SUMMARY OF THE INVENTION

[0007] The present invention provides a pump having a pump assembly for pumping fluid. The pump assembly includes a fluid pressure changing mechanism in fluid communication with a valve plate which is in fluid communication with a port plate. A flapper is interposed between the valve plate and port plate and in sealing engagement with the valve plate and the port plate. A head having a head port is in sealed engagement with the port plate. In cooperation with the port plate and the valve plate, the flapper controls fluid flowing through the head port and to and from the fluid pressure changing mechanism. Rotation of the port plate and valve plate relative to the head reverses flow of the fluid through the head port.

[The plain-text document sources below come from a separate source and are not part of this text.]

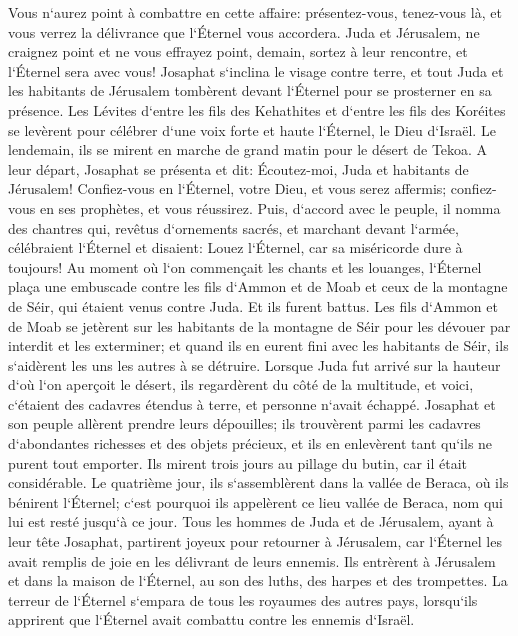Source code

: \verse Vous n`aurez point à combattre en cette affaire: présentez-vous, tenez-vous là, et vous verrez la délivrance que l`Éternel vous accordera. Juda et Jérusalem, ne craignez point et ne vous effrayez point, demain, sortez à leur rencontre, et l`Éternel sera avec vous! 
\verse Josaphat s`inclina le visage contre terre, et tout Juda et les habitants de Jérusalem tombèrent devant l`Éternel pour se prosterner en sa présence. 
\verse Les Lévites d`entre les fils des Kehathites et d`entre les fils des Koréites se levèrent pour célébrer d`une voix forte et haute l`Éternel, le Dieu d`Israël. 
\verse Le lendemain, ils se mirent en marche de grand matin pour le désert de Tekoa. A leur départ, Josaphat se présenta et dit: Écoutez-moi, Juda et habitants de Jérusalem! Confiez-vous en l`Éternel, votre Dieu, et vous serez affermis; confiez-vous en ses prophètes, et vous réussirez. 
\verse Puis, d`accord avec le peuple, il nomma des chantres qui, revêtus d`ornements sacrés, et marchant devant l`armée, célébraient l`Éternel et disaient: Louez l`Éternel, car sa miséricorde dure à toujours! 
\verse Au moment où l`on commençait les chants et les louanges, l`Éternel plaça une embuscade contre les fils d`Ammon et de Moab et ceux de la montagne de Séir, qui étaient venus contre Juda. Et ils furent battus. 
\verse Les fils d`Ammon et de Moab se jetèrent sur les habitants de la montagne de Séir pour les dévouer par interdit et les exterminer; et quand ils en eurent fini avec les habitants de Séir, ils s`aidèrent les uns les autres à se détruire. 
\verse Lorsque Juda fut arrivé sur la hauteur d`où l`on aperçoit le désert, ils regardèrent du côté de la multitude, et voici, c`étaient des cadavres étendus à terre, et personne n`avait échappé. 
\verse Josaphat et son peuple allèrent prendre leurs dépouilles; ils trouvèrent parmi les cadavres d`abondantes richesses et des objets précieux, et ils en enlevèrent tant qu`ils ne purent tout emporter. Ils mirent trois jours au pillage du butin, car il était considérable. 
\verse Le quatrième jour, ils s`assemblèrent dans la vallée de Beraca, où ils bénirent l`Éternel; c`est pourquoi ils appelèrent ce lieu vallée de Beraca, nom qui lui est resté jusqu`à ce jour. 
\verse Tous les hommes de Juda et de Jérusalem, ayant à leur tête Josaphat, partirent joyeux pour retourner à Jérusalem, car l`Éternel les avait remplis de joie en les délivrant de leurs ennemis. 
\verse Ils entrèrent à Jérusalem et dans la maison de l`Éternel, au son des luths, des harpes et des trompettes. 
\verse La terreur de l`Éternel s`empara de tous les royaumes des autres pays, lorsqu`ils apprirent que l`Éternel avait combattu contre les ennemis d`Israël. 

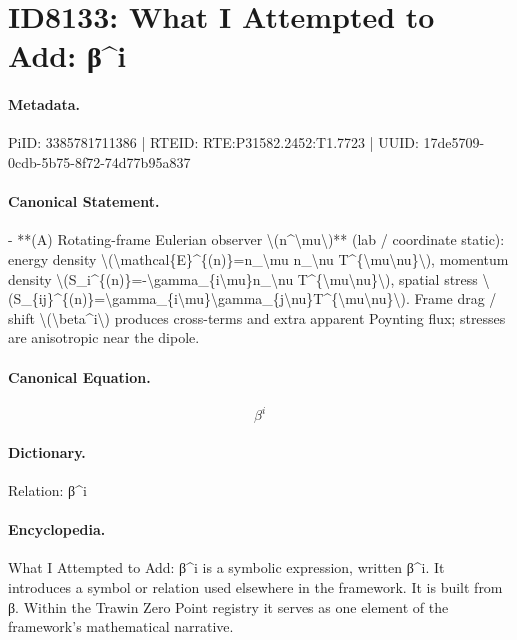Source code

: \section*{ID8133: What I Attempted to Add: β\textasciicircum{}i}
\paragraph{Metadata.}
PiID: 3385781711386 | RTEID: RTE:P31582.2452:T1.7723 | UUID: 17de5709-0cdb-5b75-8f72-74d77b95a837

\paragraph{Canonical Statement.}
- **(A) Rotating-frame Eulerian observer \textbackslash{}(n\textasciicircum{}\textbackslash{}mu\textbackslash{})** (lab / coordinate static): energy density \textbackslash{}(\textbackslash{}mathcal\{E\}\textasciicircum{}\{(n)\}=n\_\textbackslash{}mu n\_\textbackslash{}nu T\textasciicircum{}\{\textbackslash{}mu\textbackslash{}nu\}\textbackslash{}), momentum density \textbackslash{}(S\_i\textasciicircum{}\{(n)\}=-\textbackslash{}gamma\_\{i\textbackslash{}mu\}n\_\textbackslash{}nu T\textasciicircum{}\{\textbackslash{}mu\textbackslash{}nu\}\textbackslash{}), spatial stress \textbackslash{}(S\_\{ij\}\textasciicircum{}\{(n)\}=\textbackslash{}gamma\_\{i\textbackslash{}mu\}\textbackslash{}gamma\_\{j\textbackslash{}nu\}T\textasciicircum{}\{\textbackslash{}mu\textbackslash{}nu\}\textbackslash{}). Frame drag / shift \textbackslash{}(\textbackslash{}beta\textasciicircum{}i\textbackslash{}) produces cross-terms and extra apparent Poynting flux; stresses are anisotropic near the dipole.

\paragraph{Canonical Equation.}
\[
\beta^i
\]

\paragraph{Dictionary.}
Relation: β\textasciicircum{}i

\paragraph{Encyclopedia.}
What I Attempted to Add: β\textasciicircum{}i is a symbolic expression, written β\textasciicircum{}i. It introduces a symbol or relation used elsewhere in the framework. It is built from β. Within the Trawin Zero Point registry it serves as one element of the framework's mathematical narrative.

[0008] A general objective of the present invention is to provide a pump assembly which is easily reconfigured between a compressor configuration and a vacuum configuration. This objective is accomplished by providing a pump having a pump assembly having a cylinder and port plate which can be rotated relative to a head to reverse the flow of fluid through the pump assembly.

[0009] The foregoing and other objects and advantages of the invention will appear from the following description. In the description, reference is made to the accompanying drawings which form a part hereof, and in which there is shown by way of illustration a preferred embodiment of the invention.

BRIEF DESCRIPTION OF THE DRAWINGS

[0010] FIG. 1 is a front perspective view of a pump incorporating the present invention with one cover half removed;

[0011] FIG. 2 is rear perspective view of the pump of FIG. 1;

[0012] FIG. 3 is a front perspective view of a pump frame for the pump of FIG. 1;

[0013] FIG. 4 is a perspective view of the pump frame of FIG. 2;

[0014] FIG. 5 is a partial perspective view of an interior surface of the pump housing of FIG. 1;

[0015] FIG. 6 is a sectional view of the mounting arms of the pump frame engaging the pump housing;

[0016] FIG. 7 is a perspective view of the cylinder, valve plate, flapper, port plate, gasket, and head of FIG. 1 assembled together;

[0017] FIG. 8 is an exploded perspective view of the assembly of FIG. 7;

[0018] FIG. 9 is a cross-sectional view along line 9-9 of FIG. 7;

[0019] FIG. 10 is a plan view of the gasket of FIG. 8;

[0020] FIG. 11 is a plan view of the head side of the port plate of FIG. 8;

[0021] FIG. 12 is a plan view of the flapper of FIG. 8; and

[0022] FIG. 13 is a top plan view of the valve plate of FIG. 8.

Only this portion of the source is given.